Phoronix: Google Unveils "Zopfli" Compression Algorithm
Google has announced Zopfli, a new general purpose data compression library that's open-source. Zopfli implements the Deflate compression algorithm that yields a smaller output size than previous techniques...
I'm curious: it's the same algorithm...so can zlib decompressors handle it?
Originally Posted by http://googledevelopers.blogspot.com/2013/02/compress-data-more-densely-with-zopfli.html
The output generated by Zopfli is typically 3–8% smaller compared to zlib at maximum compression, and we believe that Zopfli represents the state of the art in Deflate-compatible compression. Zopfli is written in C for portability. It is a compression-only library; existing software can decompress the data. Zopfli is bit-stream compatible with compression used in gzip, Zip, PNG, HTTP requests, and others.

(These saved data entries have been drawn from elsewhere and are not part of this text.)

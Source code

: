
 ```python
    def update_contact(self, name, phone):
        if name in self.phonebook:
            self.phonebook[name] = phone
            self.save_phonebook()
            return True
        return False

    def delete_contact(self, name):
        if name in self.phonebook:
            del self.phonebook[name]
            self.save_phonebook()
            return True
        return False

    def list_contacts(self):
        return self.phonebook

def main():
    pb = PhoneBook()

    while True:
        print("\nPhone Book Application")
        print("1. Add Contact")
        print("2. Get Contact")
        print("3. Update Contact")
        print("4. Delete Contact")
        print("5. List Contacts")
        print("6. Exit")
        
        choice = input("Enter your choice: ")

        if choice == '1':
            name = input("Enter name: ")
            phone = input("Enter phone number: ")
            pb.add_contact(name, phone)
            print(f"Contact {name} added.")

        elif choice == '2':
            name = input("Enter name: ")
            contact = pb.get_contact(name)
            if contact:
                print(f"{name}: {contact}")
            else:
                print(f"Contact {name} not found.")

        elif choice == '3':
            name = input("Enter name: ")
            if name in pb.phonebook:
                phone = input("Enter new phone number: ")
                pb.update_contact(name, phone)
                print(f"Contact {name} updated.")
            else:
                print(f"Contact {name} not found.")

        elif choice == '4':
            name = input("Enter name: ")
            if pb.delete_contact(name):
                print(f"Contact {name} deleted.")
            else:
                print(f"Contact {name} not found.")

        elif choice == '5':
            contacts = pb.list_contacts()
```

Theres a mistake in the article. Its not 2-3x slower, its 10-100x slower.
All the same it looks cool The great thing about it is that its an implementation of deflate so the existing clients can decompress it just the same, it just shaves an additional 3-8% off serving any static content where you can devote the server resources to it.
For sure, a more modern algorithm such as sported by 7zip or bzip2 or a myriad of others are better choices where you can dictate the client can decode it, but for mobile especially, a low complexity decoder that does better than stock zlib is great.
Is this improvement really even worth a Google engineer's time?
Well, from what I read this was done on the 20% of work time a Google developer is allowed to spend on whatever they want. And yes I can see that if you serve alot of compressed (as in deflate, which is the compression algorithm all browsers support) static content you'd likely be happy to shave of 3-8% of your bandwidth by compressing said content with zopfli.
No, it's not going to cause a revolution on the web, it will simply allow certain content to decrease bandwidth use, as such it is a nice tool.